От Кёртцингера я узнал новость, которая меня глубоко расстроила: оказывается, Майоль,[80] чрезвычайно высоко ценивший Барлаха, убит своими соотечественниками. Среди мыслей, которые освещали для меня наше время, была и мысль о том, что есть у нас этот добрый старый мастер, живущий в уединенном приюте в южных горах среди мрамора и роз, который, довольствуясь кусочком хлеба и глотком вина, создает для нас правильную меру, словно некий архаический бог. Убить этого человека значило убить последнего оставшегося у них грека. Злые вести приходится слышать, вот и оттуда тоже. Через пленных получил первую почту из Парижа.

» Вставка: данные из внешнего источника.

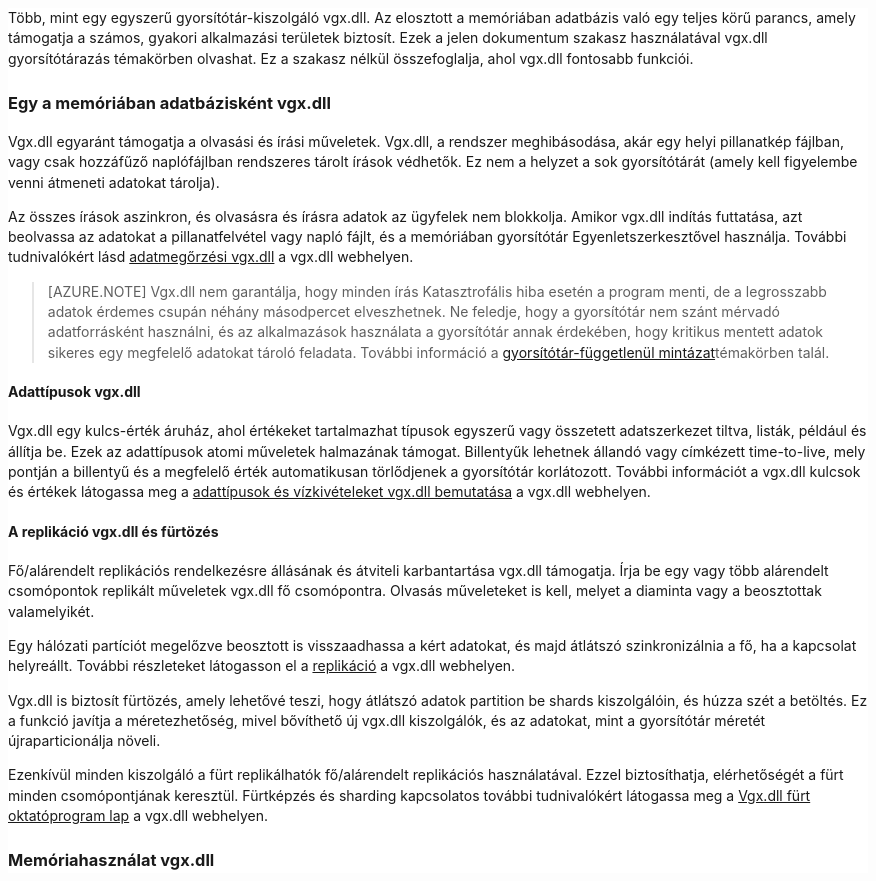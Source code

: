  Több, mint egy egyszerű gyorsítótár-kiszolgáló vgx.dll. Az elosztott a memóriában adatbázis való egy teljes körű parancs, amely támogatja a számos, gyakori alkalmazási területek biztosít. Ezek a jelen dokumentum szakasz használatával vgx.dll gyorsítótárazás témakörben olvashat. Ez a szakasz nélkül összefoglalja, ahol vgx.dll fontosabb funkciói.

### <a name="redis-as-an-in-memory-database"></a>Egy a memóriában adatbázisként vgx.dll

Vgx.dll egyaránt támogatja a olvasási és írási műveletek. Vgx.dll, a rendszer meghibásodása, akár egy helyi pillanatkép fájlban, vagy csak hozzáfűző naplófájlban rendszeres tárolt írások védhetők. Ez nem a helyzet a sok gyorsítótárát (amely kell figyelembe venni átmeneti adatokat tárolja).

 Az összes írások aszinkron, és olvasásra és írásra adatok az ügyfelek nem blokkolja. Amikor vgx.dll indítás futtatása, azt beolvassa az adatokat a pillanatfelvétel vagy napló fájlt, és a memóriában gyorsítótár Egyenletszerkesztővel használja. További tudnivalókért lásd [adatmegőrzési vgx.dll](http://redis.io/topics/persistence) a vgx.dll webhelyen.

> [AZURE.NOTE] Vgx.dll nem garantálja, hogy minden írás Katasztrofális hiba esetén a program menti, de a legrosszabb adatok érdemes csupán néhány másodpercet elveszhetnek. Ne feledje, hogy a gyorsítótár nem szánt mérvadó adatforrásként használni, és az alkalmazások használata a gyorsítótár annak érdekében, hogy kritikus mentett adatok sikeres egy megfelelő adatokat tároló feladata. További információ a [gyorsítótár-függetlenül mintázat](http://msdn.microsoft.com/library/dn589799.aspx)témakörben talál.

#### <a name="redis-data-types"></a>Adattípusok vgx.dll

Vgx.dll egy kulcs-érték áruház, ahol értékeket tartalmazhat típusok egyszerű vagy összetett adatszerkezet tiltva, listák, például és állítja be. Ezek az adattípusok atomi műveletek halmazának támogat. Billentyűk lehetnek állandó vagy címkézett time-to-live, mely pontján a billentyű és a megfelelő érték automatikusan törlődjenek a gyorsítótár korlátozott. További információt a vgx.dll kulcsok és értékek látogassa meg a [adattípusok és vízkivételeket vgx.dll bemutatása](http://redis.io/topics/data-types-intro) a vgx.dll webhelyen.

#### <a name="redis-replication-and-clustering"></a>A replikáció vgx.dll és fürtözés

Fő/alárendelt replikációs rendelkezésre állásának és átviteli karbantartása vgx.dll támogatja. Írja be egy vagy több alárendelt csomópontok replikált műveletek vgx.dll fő csomópontra. Olvasás műveleteket is kell, melyet a diaminta vagy a beosztottak valamelyikét.

Egy hálózati partíciót megelőzve beosztott is visszaadhassa a kért adatokat, és majd átlátszó szinkronizálnia a fő, ha a kapcsolat helyreállt. További részleteket látogasson el a [replikáció](http://redis.io/topics/replication) a vgx.dll webhelyen.

Vgx.dll is biztosít fürtözés, amely lehetővé teszi, hogy átlátszó adatok partition be shards kiszolgálóin, és húzza szét a betöltés. Ez a funkció javítja a méretezhetőség, mivel bővíthető új vgx.dll kiszolgálók, és az adatokat, mint a gyorsítótár méretét újraparticionálja növeli.

Ezenkívül minden kiszolgáló a fürt replikálhatók fő/alárendelt replikációs használatával. Ezzel biztosíthatja, elérhetőségét a fürt minden csomópontjának keresztül. Fürtképzés és sharding kapcsolatos további tudnivalókért látogassa meg a [Vgx.dll fürt oktatóprogram lap](http://redis.io/topics/cluster-tutorial) a vgx.dll webhelyen.

### <a name="redis-memory-use"></a>Memóriahasználat vgx.dll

Кирххорст, 15 июля 1945 г.

Разгар лета — последние два дня стояла большущая теплынь. Видишь, как на глазах поспевают растения не только в дневное время, но и в ночной духоте, когда все растет. Сегодня, в воскресный день, с утра подрезал помидорные пасынки, выросшие из боковых глазков, по праву садовника определив легитимную границу. Когда при этом занятии видишь, как падает наземь листва, представление о боли отступает перед представлением о благодетельности того, что мы делаем, ведь мы видим, каким останется растение в целом. Наверное, так же мы сохраняли бы спокойствие, если бы могли наблюдать работу руки, которая занята окулированием человека и народов в садах, недоступных нашему взору.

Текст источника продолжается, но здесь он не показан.